● TASK TO CARRY OUT
From the entries below, please output exactly the lines starting at the one containing "- **Real-time Sleep" and ending at the one containing "detailed sleep history.", both included.

▼▼▼

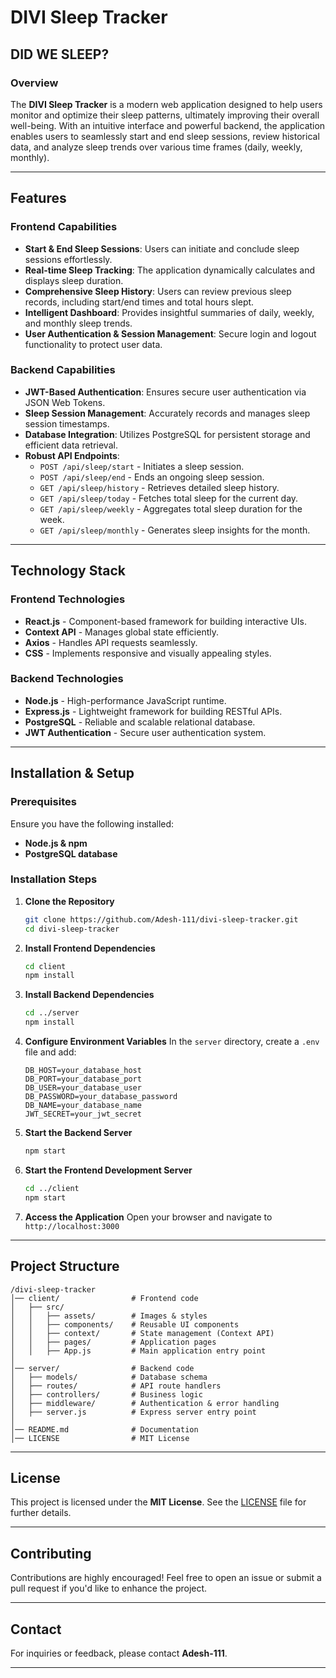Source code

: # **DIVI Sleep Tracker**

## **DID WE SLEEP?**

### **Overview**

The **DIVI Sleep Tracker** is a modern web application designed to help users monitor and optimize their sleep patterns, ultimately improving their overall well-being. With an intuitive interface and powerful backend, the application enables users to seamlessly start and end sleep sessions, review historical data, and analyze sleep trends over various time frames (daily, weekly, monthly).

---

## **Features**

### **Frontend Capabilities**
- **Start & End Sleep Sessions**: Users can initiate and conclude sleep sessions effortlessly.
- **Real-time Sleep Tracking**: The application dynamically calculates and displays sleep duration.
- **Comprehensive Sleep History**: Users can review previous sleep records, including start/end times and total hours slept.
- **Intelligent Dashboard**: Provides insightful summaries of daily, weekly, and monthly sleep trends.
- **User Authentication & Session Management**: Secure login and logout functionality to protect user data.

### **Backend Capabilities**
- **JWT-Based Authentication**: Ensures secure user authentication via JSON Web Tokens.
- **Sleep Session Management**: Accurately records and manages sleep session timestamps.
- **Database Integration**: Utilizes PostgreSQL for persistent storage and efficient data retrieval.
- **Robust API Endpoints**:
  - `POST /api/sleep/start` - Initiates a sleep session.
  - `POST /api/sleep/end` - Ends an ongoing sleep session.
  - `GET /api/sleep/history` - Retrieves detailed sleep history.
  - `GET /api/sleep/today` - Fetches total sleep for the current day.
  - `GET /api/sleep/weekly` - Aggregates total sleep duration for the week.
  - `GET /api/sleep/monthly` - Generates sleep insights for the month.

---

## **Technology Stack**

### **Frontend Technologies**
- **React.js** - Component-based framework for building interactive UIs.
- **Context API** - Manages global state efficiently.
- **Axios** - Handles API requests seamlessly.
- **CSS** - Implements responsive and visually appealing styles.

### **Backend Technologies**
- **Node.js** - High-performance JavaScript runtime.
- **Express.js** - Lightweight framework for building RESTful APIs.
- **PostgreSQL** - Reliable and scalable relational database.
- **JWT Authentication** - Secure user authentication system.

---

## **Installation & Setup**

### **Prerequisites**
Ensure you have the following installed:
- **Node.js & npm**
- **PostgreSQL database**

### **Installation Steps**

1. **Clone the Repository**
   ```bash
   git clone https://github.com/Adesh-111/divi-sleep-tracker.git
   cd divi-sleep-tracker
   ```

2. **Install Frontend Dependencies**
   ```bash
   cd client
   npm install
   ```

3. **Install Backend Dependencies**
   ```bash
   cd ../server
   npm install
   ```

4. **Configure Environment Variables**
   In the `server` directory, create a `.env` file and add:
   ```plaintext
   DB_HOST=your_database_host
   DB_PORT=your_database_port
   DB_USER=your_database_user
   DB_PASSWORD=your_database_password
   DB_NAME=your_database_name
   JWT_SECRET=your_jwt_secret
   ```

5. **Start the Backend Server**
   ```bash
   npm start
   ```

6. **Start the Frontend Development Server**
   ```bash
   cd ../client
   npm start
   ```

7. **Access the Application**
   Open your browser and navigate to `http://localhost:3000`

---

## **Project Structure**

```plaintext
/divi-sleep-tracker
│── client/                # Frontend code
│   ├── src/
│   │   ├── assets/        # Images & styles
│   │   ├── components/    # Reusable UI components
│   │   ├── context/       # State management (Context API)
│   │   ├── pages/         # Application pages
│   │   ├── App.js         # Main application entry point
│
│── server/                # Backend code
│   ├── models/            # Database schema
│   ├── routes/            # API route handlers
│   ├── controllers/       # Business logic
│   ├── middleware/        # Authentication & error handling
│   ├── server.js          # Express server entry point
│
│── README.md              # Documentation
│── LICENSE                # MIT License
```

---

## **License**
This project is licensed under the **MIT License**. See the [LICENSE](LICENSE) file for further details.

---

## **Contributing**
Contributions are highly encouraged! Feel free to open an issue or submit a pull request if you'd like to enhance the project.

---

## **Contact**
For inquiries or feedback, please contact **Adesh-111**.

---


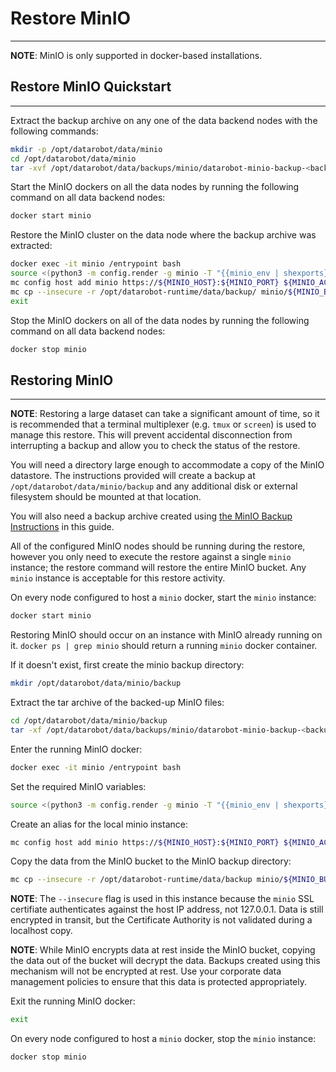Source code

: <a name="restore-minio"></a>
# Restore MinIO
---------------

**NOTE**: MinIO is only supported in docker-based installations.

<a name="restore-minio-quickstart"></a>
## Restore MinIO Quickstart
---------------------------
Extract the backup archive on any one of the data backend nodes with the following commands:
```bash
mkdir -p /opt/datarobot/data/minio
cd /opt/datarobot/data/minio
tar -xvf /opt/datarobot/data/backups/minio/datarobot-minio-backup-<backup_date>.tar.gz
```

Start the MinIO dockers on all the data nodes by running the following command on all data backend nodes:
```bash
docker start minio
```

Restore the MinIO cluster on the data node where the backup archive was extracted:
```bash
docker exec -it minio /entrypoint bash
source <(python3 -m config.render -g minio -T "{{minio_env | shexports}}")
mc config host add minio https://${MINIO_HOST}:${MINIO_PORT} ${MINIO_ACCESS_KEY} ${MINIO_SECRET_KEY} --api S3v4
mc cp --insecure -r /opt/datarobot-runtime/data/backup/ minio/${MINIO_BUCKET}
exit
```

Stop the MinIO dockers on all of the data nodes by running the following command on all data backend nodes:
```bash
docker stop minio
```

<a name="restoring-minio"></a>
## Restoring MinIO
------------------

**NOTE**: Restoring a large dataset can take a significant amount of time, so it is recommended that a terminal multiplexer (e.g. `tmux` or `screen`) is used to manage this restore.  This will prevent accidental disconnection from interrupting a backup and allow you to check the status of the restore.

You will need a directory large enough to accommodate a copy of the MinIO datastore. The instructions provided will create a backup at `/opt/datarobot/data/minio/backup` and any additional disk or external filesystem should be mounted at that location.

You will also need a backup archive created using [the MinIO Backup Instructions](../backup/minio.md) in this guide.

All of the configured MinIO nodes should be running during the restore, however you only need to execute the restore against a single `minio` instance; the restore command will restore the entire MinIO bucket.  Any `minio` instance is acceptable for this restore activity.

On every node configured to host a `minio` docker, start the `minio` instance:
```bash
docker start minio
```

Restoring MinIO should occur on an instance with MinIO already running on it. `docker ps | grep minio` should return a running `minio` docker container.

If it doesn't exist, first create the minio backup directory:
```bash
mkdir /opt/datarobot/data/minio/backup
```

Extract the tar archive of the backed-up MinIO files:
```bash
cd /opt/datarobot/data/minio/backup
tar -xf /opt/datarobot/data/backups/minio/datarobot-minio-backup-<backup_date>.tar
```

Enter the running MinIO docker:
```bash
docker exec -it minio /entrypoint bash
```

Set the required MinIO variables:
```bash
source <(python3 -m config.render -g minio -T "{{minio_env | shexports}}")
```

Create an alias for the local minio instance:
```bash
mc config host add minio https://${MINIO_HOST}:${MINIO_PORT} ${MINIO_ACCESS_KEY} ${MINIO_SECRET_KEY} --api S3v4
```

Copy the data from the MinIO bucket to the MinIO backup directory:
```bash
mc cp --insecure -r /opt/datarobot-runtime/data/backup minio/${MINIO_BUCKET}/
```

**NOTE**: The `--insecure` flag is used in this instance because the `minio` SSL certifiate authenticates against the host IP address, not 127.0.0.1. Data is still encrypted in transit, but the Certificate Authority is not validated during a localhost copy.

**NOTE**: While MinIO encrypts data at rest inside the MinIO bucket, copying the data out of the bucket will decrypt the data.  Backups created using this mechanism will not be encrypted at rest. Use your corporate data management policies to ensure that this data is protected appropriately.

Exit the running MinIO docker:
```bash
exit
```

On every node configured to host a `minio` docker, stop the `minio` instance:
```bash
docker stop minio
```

▲▲▲

● SOLVED PROBLEM
- **Real-time Sleep Tracking**: The application dynamically calculates and displays sleep duration.
- **Comprehensive Sleep History**: Users can review previous sleep records, including start/end times and total hours slept.
- **Intelligent Dashboard**: Provides insightful summaries of daily, weekly, and monthly sleep trends.
- **User Authentication & Session Management**: Secure login and logout functionality to protect user data.

### **Backend Capabilities**
- **JWT-Based Authentication**: Ensures secure user authentication via JSON Web Tokens.
- **Sleep Session Management**: Accurately records and manages sleep session timestamps.
- **Database Integration**: Utilizes PostgreSQL for persistent storage and efficient data retrieval.
- **Robust API Endpoints**:
  - `POST /api/sleep/start` - Initiates a sleep session.
  - `POST /api/sleep/end` - Ends an ongoing sleep session.
  - `GET /api/sleep/history` - Retrieves detailed sleep history.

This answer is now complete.